L’elaborato è suddiviso in 3 capitoli; nel primo si fa una panoramica generale sulla nascita della
sismologia e sugli aspetti fenomenologici di un terremoto, descrivendo in che modo esso si origina
e come può essere rilevato. Si procede poi alla trattazione delle proprietà fondamentali di esso e si
ha l’introduzione del concetto di sforzo e deformazione, essenziali per giungere all’equazione delle
elastodinamica. Viene, inoltre, approfondito il concetto di magnitudo e come esso è legato allo
spettro in frequenza di un terremoto.

Nel secondo capitolo vengono descritte le tecniche di deconvoluzione e di retro-propagazione. In
riferimento alla prima particolare attenzione sarà rivolta alla “water level regularization” e ai
benefici che essa comporta nel ricavare la funzione sorgente sia per segnali sintetici che reali,
inoltre si terrà conto dell’effetto del rumore sul segnale registrato e sui problemi che la sua
presenza comporta nell’applicazione della tecnica della deconvoluzione. Viene, in tale capitolo,
anche chiarito il ruolo fondamentale svolto dalla funzione di Green, soluzione dell’equazione
dell’elastodinamica.

Nel terzo e ultimo capitolo la tecnica di deconvoluzione verrà applicata a due differenti segnali
sintetici in modo da ricavare le funzioni sorgente e i relativi grafici. Poi la stessa tecnica in coppia
con la retro-propagazione sarà utilizzata per analizzare un terremoto di magnitudo 4.1 avvenuto
nei pressi di Benevento ed ottenere la rappresentazione grafica della dislocazione ad esso
associato.

 1
Caratteristiche di sorgente di piccoli terremoti
Capitolo 1
Origine e caratteristiche di un evento sismico
1.1 Sismologia e aspetti fenomenologici
I terremoti sono fenomeni naturali con cui l’uomo convive sin dalla sua comparsa sulla Terra e ai
quali, nel corso del tempo, ha cercato di dare una spiegazione.
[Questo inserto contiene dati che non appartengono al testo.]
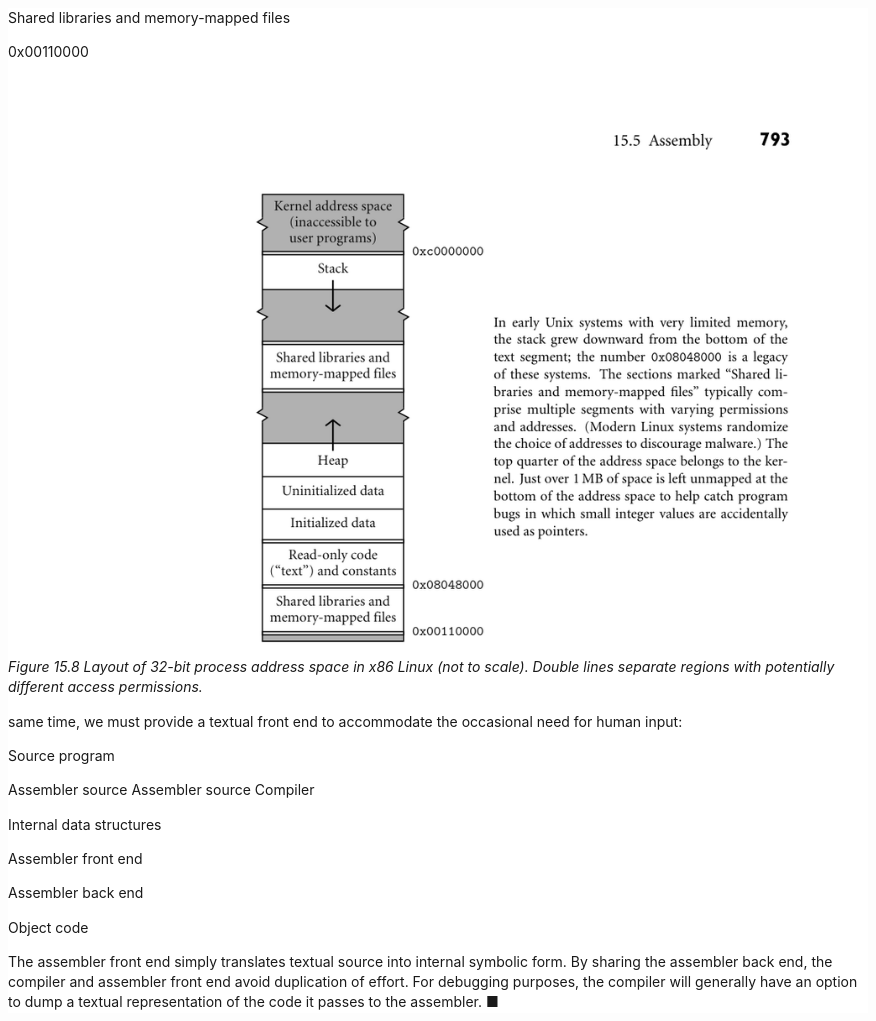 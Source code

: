 Shared libraries and  memory-mapped files

0x00110000

![Figure 15.8 Layout of 32-bit...](images/page_826_vector_367.png)
*Figure 15.8  Layout of 32-bit process address space in x86 Linux (not to scale). Double lines  separate regions with potentially different access permissions.*

same time, we must provide a textual front end to accommodate the occasional  need for human input:

Source program

Assembler source  Assembler source  Compiler

Internal data structures

Assembler front end

Assembler back end

Object code

The assembler front end simply translates textual source into internal symbolic  form. By sharing the assembler back end, the compiler and assembler front end  avoid duplication of effort. For debugging purposes, the compiler will generally  have an option to dump a textual representation of the code it passes to the assembler.  ■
Per secoli un terremoto è stato
interpretato come una punizione divina ai peccati dell’uomo; tuttavia non mancano nell’antichità
proposte pseudoscientifiche sull’origine di questi eventi catastrofici, ad esempio i Babilonesi
ricollegavano il verificarsi di un terremoto all’allineamento del Sole con particolari stelle. I Greci,
invece, svilupparono diverse scuole di pensiero che individuavano come responsabile di un
terremoto uno tra i quattro elementi naturali: terra, fuoco, acqua, vento. La nascita del
Cristianesimo segna un profondo rafforzamento delle teorie sull’ipotesi divina di un sisma e
bisognerà aspettare addirittura il XVIII secolo per assistere ad un approccio puramente scientifico
del fenomeno. In tale secolo si ebbero due grandi terremoti (Lisbona nel 1755 e Calabria nel 1783)
che provocarono numerose vittime ma che incrementarono notevolmente l’interesse scientifico
verso questi fenomeni naturali.
La sismologia nasce nei primi anni del ‘900 come scienza che, grazie all’osservazione e alla
misurazione sperimentale delle onde sismiche, mira a descrivere le proprietà di un terremoto e i
fenomeni che ad esso sono connessi. Un forte sviluppo di questa branca della Geofisica si è avuto
grazie alla messa a punto di sistemi di calcolo e di misurazione molto avanzati che vengono oggi
impiegati nelle varie stazioni sismiche distribuite su tutto il pianeta. Un insieme di stazioni
sismiche poste ad una certa distanza l’una dall’altra costituisce una rete sismica che consente la
raccolta di un gran numero di dati e permette la localizzazione di terremoti ma anche lo studio
della loro distribuzione spazio-temporale. In Italia un esempio di rete sismica di dimensione
regionale è rappresentata dalla rete ISNet (Irpinia Seismic Network) dislocata lungo l’Appennino
campano-lucano.

 Figura 1.1 Geometria della rete sismica ISNet.
 2
La maggior parte dei terremoti che scuotono la Terra ogni anno sono così deboli da essere
registrati solo dai sismografi, mentre altri, seppur pochi, hanno conseguenze catastrofiche. Il 90%
di essi si origina dallo scorrimento relativo tra placche continentali mentre il restante 10% da
fenomeni naturali come eruzioni vulcaniche o maree e artificiali come esplosioni o rumori legati
all’attività industriale. In base alla teoria della tettonica a zolle, la litosfera, che comprende la
crosta terrestre e la parte più esterna del mantello, è suddivisa in placche tettoniche che possono
spostarsi sulla sottostante astenosfera, collidendo, scorrendo o allontanandosi l’una rispetto
all’altra. Per comprendere l’origine di un sisma legata ai moti delle placche è possibile ricorrere al
“modello del rimbalzo elastico” proposto da H.F.Reid a seguito del terremoto di San Francisco del
1906. In base ad esso, quando due placche scorrono, il loro movimento non è continuo a causa
dell’attrito statico tra le rocce; questo comporta l’accumulo di energia elastica in esse che cresce
nel tempo fino a quando non si giunge al punto di rottura, in corrispondenza del quale la roccia si
frattura, creando una spaccatura nota come faglia e liberando bruscamente tutta l’energia
immagazzinata. Una parte di essa si trasforma in energia termica dissipandosi sotto forma di
calore, mentre un’altra parte viaggia attraverso la Terra come onde sismiche che giunte in
superficie provocano uno scuotimento del suolo. Inoltre, studiando i tempi di arrivo di queste
onde sulla superficie terrestre, in corrispondenza delle stazioni sismiche, è possibile ricavare
informazioni relative alla struttura interna della Terra.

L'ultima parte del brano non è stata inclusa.